Modern Russia has deprived indigenous peoples of the right to self-determination. It has also launched a war of aggression against Ukraine, denying the existence of a separate Ukrainian people.
European countries also carried out colonial conquests. However, Moscow’s colonial empire was contiguous, in contrast to the classical colonial empires, whose metropolises were hundreds and thousands of kilometers from their colonies.
“It spent centuries conquering and colonizing Eurasia, extracting local wealth and subjugating colonized peoples to dictatorship from Moscow and St. Petersburg. The difference is that other European empires colonized overseas, while Russia colonized overland, capturing adjacent territory.”
According to Vladislav Inozemtsev, a professor of economics and senior research fellow with the Polish Institute of Advanced Studies in Warsaw, when Portugal and Spain “began their overseas expeditions in the early 16th century,” Moscow expanded to the north and east:
“They captured the Yugorian lands by 1502 and reclaimed Ryazan by 1520. They conquered the Kazan Khanate in 1552 and Astrakhan Khanate in 1556, abolished the Great Nogai Horde in 1557, and took the Siberian Khanate in 1582. These conquests coincided roughly with the Spanish appropriations in Central and South America: Haiti in 1496, Cuba and Puerto Rico in 1508, New Spain in 1519-1521, Peru and Rio de la Plata in 1535-1536, and Florida in 1565.”
Russia's colonization of Siberia, a region larger than the United States, was accompanied by wars and the extermination of various indigenous peoples. Those peoples who resisted colonization suffered the most: 90% of the Kamchadals, indigenous to the southern Kamchatka Peninsula, and half of the Voguls [now called the Mansi], indigenous to western Siberia, were killed in the 18th-19th centuries.
Russia colonized the North Caucasus in what became known as the Caucasian War, which lasted from 1817 to 1864.

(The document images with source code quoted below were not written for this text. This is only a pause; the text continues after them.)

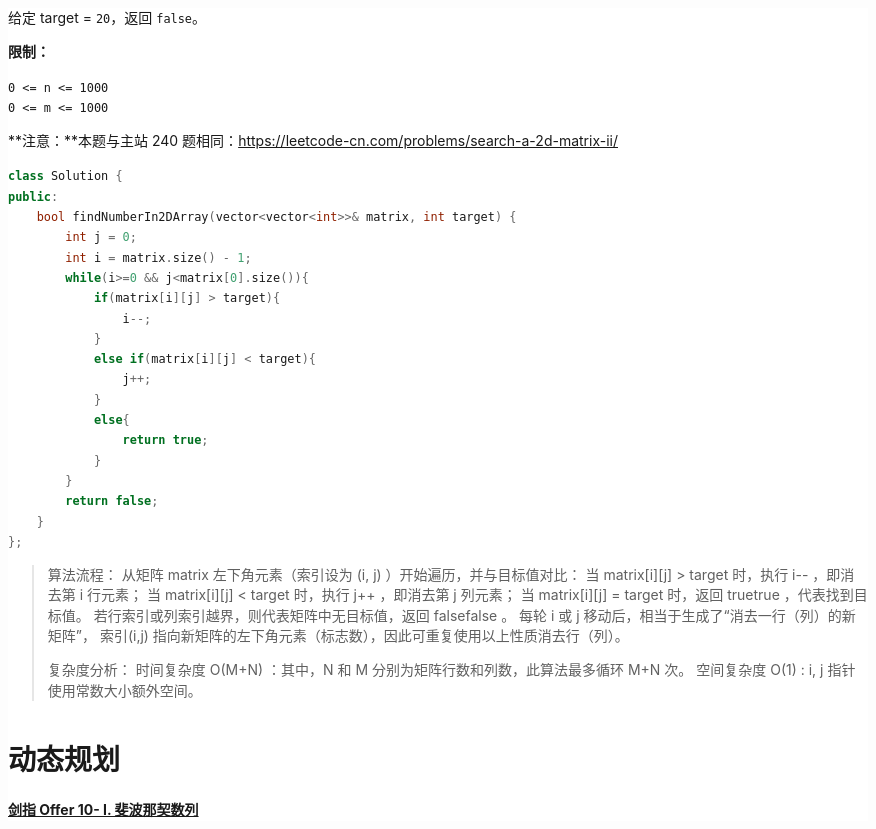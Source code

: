 给定 target = `20`，返回 `false`。

**限制：**

```
0 <= n <= 1000
0 <= m <= 1000
```

**注意：**本题与主站 240 题相同：https://leetcode-cn.com/problems/search-a-2d-matrix-ii/

```cpp
class Solution {
public:
    bool findNumberIn2DArray(vector<vector<int>>& matrix, int target) {
        int j = 0;
        int i = matrix.size() - 1;
        while(i>=0 && j<matrix[0].size()){
            if(matrix[i][j] > target){
                i--;
            }
            else if(matrix[i][j] < target){
                j++;
            }
            else{
                return true;
            }
        }
        return false;
    }
};
```

> 算法流程：
> 从矩阵 matrix 左下角元素（索引设为 (i, j) ）开始遍历，并与目标值对比：
> 当 matrix[i][j] > target 时，执行 i-- ，即消去第 i 行元素；
> 当 matrix[i][j] < target 时，执行 j++ ，即消去第 j 列元素；
> 当 matrix[i][j] = target 时，返回 truetrue ，代表找到目标值。
> 若行索引或列索引越界，则代表矩阵中无目标值，返回 falsefalse 。
> 每轮 i 或 j 移动后，相当于生成了“消去一行（列）的新矩阵”， 索引(i,j) 指向新矩阵的左下角元素（标志数），因此可重复使用以上性质消去行（列）。
>
> 复杂度分析：
> 时间复杂度 O(M+N) ：其中，N 和 M 分别为矩阵行数和列数，此算法最多循环 M+N 次。
> 空间复杂度 O(1) : i, j 指针使用常数大小额外空间。
>







# 动态规划

#### [剑指 Offer 10- I. 斐波那契数列](https://leetcode-cn.com/problems/fei-bo-na-qi-shu-lie-lcof/)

According to the 19th century Russian archaeologist and explorer Adolf Berger, by 1864, only about 80,000 Circassians, just 10% of their original population, remained in their homeland because of the actions of the Russian army. Another estimated 400,000 Circassians were killed, and about a half million expelled.
In the 20th and 21st centuries, many indigenous groups in Russia lost their language, ethnic identity and were gradually assimilated into the Russian ethos. According to the linguist Olga Kazakevich, 10 languages in Russia disappeared from 1970 to 2020. Each of another 15 languages (out of Russia’s 153 remaining languages) have fewer than 20 elderly speakers left and are thus on the verge of extinction.
In the modern Russian Federation, which became independent after the Soviet Union collapsed in December 1991, indigenous groups are deprived of the right to self-determination and to have their own state, as enshrined by the United Nations.
Russia launched two wars to prevent the emergence of an independent Chechen state. During the First Chechen War (1994–1996), an estimated 50,000 civilians died, according to Doctors Without Borders, the Paris-based non-governmental organization. During the Second Chechen War (1999–2009), up to 25,000 civilians died, according to Memorial, the Russian human rights organization.
Russia's full-scale invasion of Ukraine in 2022 further exposed Moscow’s imperial nature. Senior Russian politicians, including Putin himself, declared that the Ukrainian nation did not exist and had no history.
Russia has organized the forced deportation to Russia of Ukrainian children from Ukraine’s partially occupied Donetsk, Lugansk, Kherson and Zaporizhzhia regions, and their adoption by Russians.
On July 4, the Parliamentary Assembly of the Organization for Security and Cooperation in Europe, which includes 323 representatives from 56 national parliaments, designated Russia as a colonial empire that denies equal rights and self-determination to indigenous peoples and ethnic minorities.